#### [Task brief]
Set down, please, exactly the lines below that run from the line with "4. **[✅] Refactor" to the line with "5. **[✅] Remove", both lines included.

[Records from a collection]
━━━━

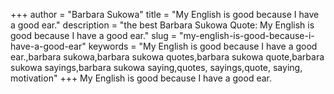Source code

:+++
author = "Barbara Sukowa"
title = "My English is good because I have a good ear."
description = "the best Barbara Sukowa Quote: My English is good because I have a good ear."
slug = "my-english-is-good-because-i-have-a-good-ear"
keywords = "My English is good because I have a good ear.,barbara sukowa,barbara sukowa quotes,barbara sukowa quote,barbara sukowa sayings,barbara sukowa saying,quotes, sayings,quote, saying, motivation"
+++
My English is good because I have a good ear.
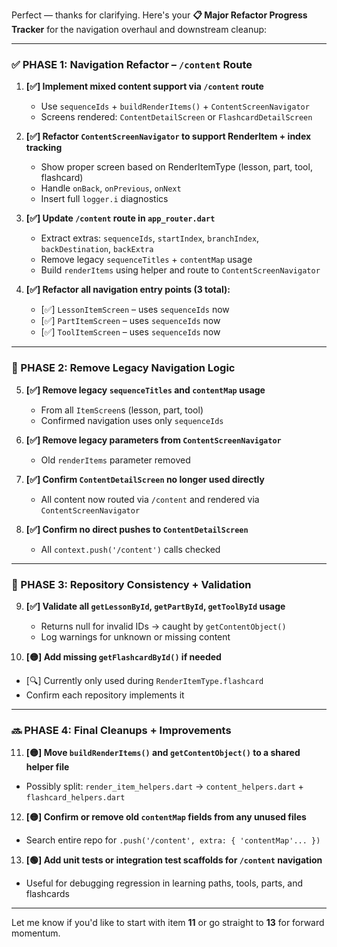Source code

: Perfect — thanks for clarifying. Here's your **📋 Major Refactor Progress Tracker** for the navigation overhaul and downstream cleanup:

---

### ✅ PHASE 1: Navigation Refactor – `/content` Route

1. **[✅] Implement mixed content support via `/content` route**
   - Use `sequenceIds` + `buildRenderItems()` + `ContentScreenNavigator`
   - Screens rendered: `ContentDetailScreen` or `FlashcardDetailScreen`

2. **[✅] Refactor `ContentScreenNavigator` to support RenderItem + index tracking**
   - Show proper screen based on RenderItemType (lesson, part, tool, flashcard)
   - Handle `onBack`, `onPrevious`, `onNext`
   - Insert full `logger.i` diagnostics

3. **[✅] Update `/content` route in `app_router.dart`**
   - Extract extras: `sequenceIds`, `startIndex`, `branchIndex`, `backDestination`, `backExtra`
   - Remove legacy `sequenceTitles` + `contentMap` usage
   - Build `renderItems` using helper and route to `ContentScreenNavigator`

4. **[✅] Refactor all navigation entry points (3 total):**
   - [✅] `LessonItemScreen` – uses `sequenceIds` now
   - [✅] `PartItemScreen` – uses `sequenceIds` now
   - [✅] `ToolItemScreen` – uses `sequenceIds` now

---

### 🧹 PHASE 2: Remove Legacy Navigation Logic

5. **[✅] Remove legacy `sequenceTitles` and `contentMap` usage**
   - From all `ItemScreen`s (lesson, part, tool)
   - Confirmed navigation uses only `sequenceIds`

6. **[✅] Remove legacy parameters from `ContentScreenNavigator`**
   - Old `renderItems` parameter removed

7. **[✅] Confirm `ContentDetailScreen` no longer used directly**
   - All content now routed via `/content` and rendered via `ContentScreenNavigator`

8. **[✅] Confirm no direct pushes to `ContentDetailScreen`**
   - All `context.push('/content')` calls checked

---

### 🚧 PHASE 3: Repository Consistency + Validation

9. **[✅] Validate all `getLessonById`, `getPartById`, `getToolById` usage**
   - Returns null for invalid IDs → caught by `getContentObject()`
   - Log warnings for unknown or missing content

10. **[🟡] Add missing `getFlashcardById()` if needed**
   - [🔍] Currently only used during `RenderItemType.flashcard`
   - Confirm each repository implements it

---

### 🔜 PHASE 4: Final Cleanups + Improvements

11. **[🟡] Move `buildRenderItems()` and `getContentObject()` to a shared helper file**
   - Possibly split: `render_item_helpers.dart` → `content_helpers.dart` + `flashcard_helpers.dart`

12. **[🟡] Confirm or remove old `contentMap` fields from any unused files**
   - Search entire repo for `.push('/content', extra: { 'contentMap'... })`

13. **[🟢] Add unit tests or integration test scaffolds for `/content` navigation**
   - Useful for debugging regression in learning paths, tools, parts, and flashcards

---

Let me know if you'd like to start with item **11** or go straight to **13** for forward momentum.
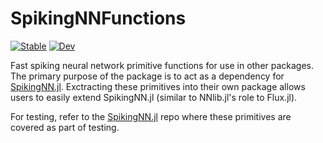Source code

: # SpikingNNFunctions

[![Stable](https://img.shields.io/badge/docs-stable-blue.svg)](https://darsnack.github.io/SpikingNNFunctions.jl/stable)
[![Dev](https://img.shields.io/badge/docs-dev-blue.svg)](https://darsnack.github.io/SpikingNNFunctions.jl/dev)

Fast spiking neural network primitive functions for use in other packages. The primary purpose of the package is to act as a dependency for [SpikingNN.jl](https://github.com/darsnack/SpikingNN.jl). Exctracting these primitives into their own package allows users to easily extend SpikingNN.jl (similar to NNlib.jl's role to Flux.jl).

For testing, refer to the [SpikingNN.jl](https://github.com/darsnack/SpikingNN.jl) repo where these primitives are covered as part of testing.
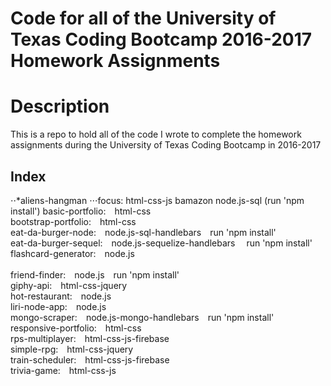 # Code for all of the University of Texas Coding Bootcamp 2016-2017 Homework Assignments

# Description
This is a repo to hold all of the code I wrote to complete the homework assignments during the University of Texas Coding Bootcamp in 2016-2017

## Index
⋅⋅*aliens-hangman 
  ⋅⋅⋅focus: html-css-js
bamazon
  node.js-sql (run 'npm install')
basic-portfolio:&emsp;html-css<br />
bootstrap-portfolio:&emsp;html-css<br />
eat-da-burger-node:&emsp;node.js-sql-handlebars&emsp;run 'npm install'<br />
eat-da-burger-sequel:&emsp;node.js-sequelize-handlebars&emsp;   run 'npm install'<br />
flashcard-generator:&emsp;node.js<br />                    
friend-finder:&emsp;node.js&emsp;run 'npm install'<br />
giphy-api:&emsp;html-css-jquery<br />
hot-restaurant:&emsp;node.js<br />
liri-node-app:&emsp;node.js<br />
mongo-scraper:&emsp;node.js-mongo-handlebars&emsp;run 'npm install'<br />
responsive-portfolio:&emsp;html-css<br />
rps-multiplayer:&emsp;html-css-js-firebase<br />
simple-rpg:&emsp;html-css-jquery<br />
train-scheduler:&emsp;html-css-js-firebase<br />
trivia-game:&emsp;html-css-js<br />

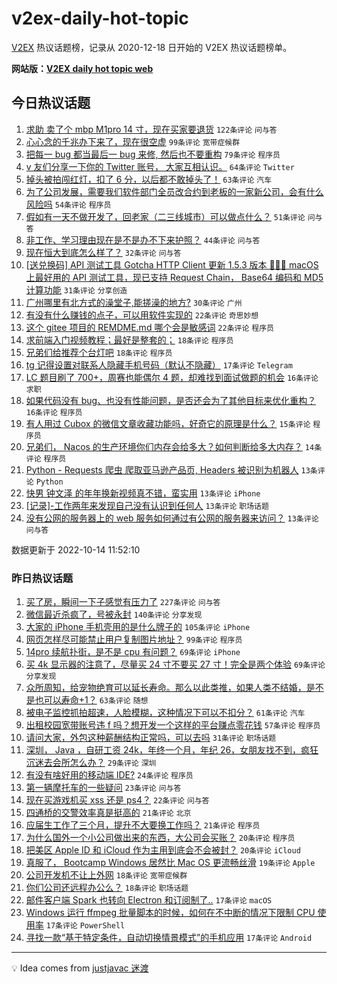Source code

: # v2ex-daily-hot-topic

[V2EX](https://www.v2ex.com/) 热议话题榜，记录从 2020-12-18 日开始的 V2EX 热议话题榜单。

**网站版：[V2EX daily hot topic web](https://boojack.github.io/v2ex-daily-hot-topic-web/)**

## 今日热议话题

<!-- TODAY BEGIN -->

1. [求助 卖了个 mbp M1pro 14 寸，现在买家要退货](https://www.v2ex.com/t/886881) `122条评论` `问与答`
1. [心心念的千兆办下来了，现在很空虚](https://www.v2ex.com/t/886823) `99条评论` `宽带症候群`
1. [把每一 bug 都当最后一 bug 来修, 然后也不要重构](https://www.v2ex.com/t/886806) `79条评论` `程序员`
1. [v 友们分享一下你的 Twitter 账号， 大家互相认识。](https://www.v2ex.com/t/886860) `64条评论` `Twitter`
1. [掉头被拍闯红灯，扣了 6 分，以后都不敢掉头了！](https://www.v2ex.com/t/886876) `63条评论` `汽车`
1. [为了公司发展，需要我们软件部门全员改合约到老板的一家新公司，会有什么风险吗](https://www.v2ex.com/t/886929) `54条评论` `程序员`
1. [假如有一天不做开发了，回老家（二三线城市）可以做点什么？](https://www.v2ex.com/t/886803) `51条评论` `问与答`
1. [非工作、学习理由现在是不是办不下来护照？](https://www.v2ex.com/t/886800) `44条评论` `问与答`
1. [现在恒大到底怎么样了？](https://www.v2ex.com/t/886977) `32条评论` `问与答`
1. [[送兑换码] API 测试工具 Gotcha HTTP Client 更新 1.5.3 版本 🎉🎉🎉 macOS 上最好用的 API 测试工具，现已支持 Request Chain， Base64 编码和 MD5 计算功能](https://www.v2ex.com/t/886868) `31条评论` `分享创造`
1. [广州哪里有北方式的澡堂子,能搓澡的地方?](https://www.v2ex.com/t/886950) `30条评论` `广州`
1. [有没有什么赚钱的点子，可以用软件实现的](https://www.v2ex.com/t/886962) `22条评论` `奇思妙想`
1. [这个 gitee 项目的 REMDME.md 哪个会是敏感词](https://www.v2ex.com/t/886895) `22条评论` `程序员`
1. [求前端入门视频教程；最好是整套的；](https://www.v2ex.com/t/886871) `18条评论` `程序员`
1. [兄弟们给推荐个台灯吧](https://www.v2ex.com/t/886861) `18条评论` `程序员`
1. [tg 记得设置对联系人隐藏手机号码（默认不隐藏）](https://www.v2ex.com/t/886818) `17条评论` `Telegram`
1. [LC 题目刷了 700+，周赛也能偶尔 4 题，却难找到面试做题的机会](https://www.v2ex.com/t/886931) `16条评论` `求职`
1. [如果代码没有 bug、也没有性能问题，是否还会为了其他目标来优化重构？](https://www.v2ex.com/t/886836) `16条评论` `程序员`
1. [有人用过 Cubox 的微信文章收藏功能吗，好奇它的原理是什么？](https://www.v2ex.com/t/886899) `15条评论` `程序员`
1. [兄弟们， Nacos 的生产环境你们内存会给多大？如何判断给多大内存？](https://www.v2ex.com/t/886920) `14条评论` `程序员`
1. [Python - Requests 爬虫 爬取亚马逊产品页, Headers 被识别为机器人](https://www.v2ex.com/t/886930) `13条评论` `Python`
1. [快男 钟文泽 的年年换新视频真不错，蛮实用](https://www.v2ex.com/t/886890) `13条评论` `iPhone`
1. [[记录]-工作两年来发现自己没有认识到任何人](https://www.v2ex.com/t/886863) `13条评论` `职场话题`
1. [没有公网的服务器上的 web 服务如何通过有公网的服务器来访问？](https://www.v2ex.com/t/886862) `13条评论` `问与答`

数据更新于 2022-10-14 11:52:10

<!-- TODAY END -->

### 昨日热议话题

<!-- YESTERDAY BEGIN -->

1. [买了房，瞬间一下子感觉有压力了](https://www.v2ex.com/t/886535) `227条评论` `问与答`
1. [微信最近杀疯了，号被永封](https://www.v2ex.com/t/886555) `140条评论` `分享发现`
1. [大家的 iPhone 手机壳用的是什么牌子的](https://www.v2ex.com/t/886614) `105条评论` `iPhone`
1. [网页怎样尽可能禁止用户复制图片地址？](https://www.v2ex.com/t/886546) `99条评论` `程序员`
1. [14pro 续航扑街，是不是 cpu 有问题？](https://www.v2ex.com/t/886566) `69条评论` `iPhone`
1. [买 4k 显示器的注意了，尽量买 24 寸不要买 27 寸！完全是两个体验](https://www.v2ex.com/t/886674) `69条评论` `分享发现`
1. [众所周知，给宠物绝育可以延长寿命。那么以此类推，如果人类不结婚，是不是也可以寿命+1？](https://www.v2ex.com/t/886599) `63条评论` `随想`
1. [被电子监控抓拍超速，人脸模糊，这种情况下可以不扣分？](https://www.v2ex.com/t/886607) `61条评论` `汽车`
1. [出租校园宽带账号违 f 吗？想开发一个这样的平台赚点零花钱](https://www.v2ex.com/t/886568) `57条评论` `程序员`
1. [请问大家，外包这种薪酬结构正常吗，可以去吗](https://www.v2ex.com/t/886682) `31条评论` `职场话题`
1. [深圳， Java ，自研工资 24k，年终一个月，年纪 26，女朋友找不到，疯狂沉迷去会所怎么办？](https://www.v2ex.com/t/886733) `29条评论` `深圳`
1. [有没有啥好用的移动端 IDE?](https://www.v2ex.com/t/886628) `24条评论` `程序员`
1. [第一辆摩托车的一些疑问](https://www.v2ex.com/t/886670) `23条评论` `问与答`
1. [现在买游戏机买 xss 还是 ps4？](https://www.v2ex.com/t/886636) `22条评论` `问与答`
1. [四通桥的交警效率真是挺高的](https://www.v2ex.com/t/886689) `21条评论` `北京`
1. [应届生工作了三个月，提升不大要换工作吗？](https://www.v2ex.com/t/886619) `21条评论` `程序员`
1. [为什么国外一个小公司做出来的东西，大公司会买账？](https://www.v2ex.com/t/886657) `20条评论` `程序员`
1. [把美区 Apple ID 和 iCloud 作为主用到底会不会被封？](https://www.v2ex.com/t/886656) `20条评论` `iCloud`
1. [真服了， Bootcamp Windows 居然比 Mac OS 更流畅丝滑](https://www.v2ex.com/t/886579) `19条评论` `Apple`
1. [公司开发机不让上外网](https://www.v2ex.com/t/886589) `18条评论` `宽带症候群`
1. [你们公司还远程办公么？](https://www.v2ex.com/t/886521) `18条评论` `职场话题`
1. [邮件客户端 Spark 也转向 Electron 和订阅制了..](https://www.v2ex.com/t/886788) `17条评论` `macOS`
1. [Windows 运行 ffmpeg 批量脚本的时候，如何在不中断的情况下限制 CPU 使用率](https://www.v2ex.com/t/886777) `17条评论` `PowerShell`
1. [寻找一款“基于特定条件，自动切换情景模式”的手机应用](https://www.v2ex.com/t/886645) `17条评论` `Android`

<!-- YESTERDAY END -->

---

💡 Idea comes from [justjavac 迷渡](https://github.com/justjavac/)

━━━━

#### [Response area]
4. **[✅] Refactor all navigation entry points (3 total):**
   - [✅] `LessonItemScreen` – uses `sequenceIds` now
   - [✅] `PartItemScreen` – uses `sequenceIds` now
   - [✅] `ToolItemScreen` – uses `sequenceIds` now

---

### 🧹 PHASE 2: Remove Legacy Navigation Logic

5. **[✅] Remove legacy `sequenceTitles` and `contentMap` usage**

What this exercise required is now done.